DATA EXCERPTS:
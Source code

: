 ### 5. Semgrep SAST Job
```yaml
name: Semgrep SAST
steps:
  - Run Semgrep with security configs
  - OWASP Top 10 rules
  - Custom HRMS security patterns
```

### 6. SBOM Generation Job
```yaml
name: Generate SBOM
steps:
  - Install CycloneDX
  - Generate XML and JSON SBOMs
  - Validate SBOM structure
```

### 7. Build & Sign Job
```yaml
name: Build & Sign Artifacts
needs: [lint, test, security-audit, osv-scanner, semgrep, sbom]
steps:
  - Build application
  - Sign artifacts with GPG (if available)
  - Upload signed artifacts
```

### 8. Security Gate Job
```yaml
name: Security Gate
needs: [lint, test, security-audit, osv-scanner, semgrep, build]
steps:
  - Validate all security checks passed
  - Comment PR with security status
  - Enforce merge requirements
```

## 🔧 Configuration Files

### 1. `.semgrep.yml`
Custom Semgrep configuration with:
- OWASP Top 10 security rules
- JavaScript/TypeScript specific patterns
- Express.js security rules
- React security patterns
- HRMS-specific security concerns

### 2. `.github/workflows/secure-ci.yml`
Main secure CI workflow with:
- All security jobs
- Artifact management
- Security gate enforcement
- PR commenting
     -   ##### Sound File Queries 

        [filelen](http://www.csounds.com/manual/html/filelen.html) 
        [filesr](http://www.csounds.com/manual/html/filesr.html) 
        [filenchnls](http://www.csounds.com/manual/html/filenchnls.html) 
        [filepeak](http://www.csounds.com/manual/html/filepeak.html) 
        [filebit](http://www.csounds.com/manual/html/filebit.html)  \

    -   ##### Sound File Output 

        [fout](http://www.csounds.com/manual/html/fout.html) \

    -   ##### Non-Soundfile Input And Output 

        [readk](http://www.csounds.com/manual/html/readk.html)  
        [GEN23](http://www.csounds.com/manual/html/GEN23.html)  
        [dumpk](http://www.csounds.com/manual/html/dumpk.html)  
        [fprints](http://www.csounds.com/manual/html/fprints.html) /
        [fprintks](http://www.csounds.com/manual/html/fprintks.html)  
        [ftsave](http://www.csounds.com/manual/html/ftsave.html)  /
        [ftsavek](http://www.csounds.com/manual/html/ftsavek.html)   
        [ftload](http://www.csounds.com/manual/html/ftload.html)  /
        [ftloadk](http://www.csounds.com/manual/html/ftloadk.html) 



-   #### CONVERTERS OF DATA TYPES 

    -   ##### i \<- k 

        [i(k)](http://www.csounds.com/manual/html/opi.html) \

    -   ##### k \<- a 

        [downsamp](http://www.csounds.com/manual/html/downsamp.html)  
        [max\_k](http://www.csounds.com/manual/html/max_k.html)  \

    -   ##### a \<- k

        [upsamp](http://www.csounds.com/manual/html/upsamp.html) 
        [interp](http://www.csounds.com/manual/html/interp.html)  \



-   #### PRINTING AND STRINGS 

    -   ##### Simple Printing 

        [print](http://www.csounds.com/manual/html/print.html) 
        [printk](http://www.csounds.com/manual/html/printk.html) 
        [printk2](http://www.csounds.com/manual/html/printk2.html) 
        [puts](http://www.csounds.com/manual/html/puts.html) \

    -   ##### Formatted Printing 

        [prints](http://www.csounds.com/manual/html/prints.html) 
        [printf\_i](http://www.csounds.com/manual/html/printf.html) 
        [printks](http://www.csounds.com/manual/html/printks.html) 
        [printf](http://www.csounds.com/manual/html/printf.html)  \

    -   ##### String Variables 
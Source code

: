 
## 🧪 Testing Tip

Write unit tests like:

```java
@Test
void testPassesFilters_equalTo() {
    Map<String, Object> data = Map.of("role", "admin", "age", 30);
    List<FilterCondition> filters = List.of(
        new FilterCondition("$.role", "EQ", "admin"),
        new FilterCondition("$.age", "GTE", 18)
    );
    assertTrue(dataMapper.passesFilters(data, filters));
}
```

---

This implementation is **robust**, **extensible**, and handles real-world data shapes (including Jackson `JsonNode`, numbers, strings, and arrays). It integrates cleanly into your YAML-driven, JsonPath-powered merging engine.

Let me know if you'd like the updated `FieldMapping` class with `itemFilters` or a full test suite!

WHAT YOU SHOULD DO:
Write out exactly the lines that begin at the one containing "[printf](http://www." and continue through the last line of the data, and only those.

ANSWER FOR THE TASK:
        [printf](http://www.csounds.com/manual/html/printf.html)  \

    -   ##### String Variables 
Source code

: 
## 🧪 Testing Tip

Write unit tests like:

```java
@Test
void testPassesFilters_equalTo() {
    Map<String, Object> data = Map.of("role", "admin", "age", 30);
    List<FilterCondition> filters = List.of(
        new FilterCondition("$.role", "EQ", "admin"),
        new FilterCondition("$.age", "GTE", 18)
    );
    assertTrue(dataMapper.passesFilters(data, filters));
}
```

---

This implementation is **robust**, **extensible**, and handles real-world data shapes (including Jackson `JsonNode`, numbers, strings, and arrays). It integrates cleanly into your YAML-driven, JsonPath-powered merging engine.

Let me know if you'd like the updated `FieldMapping` class with `itemFilters` or a full test suite!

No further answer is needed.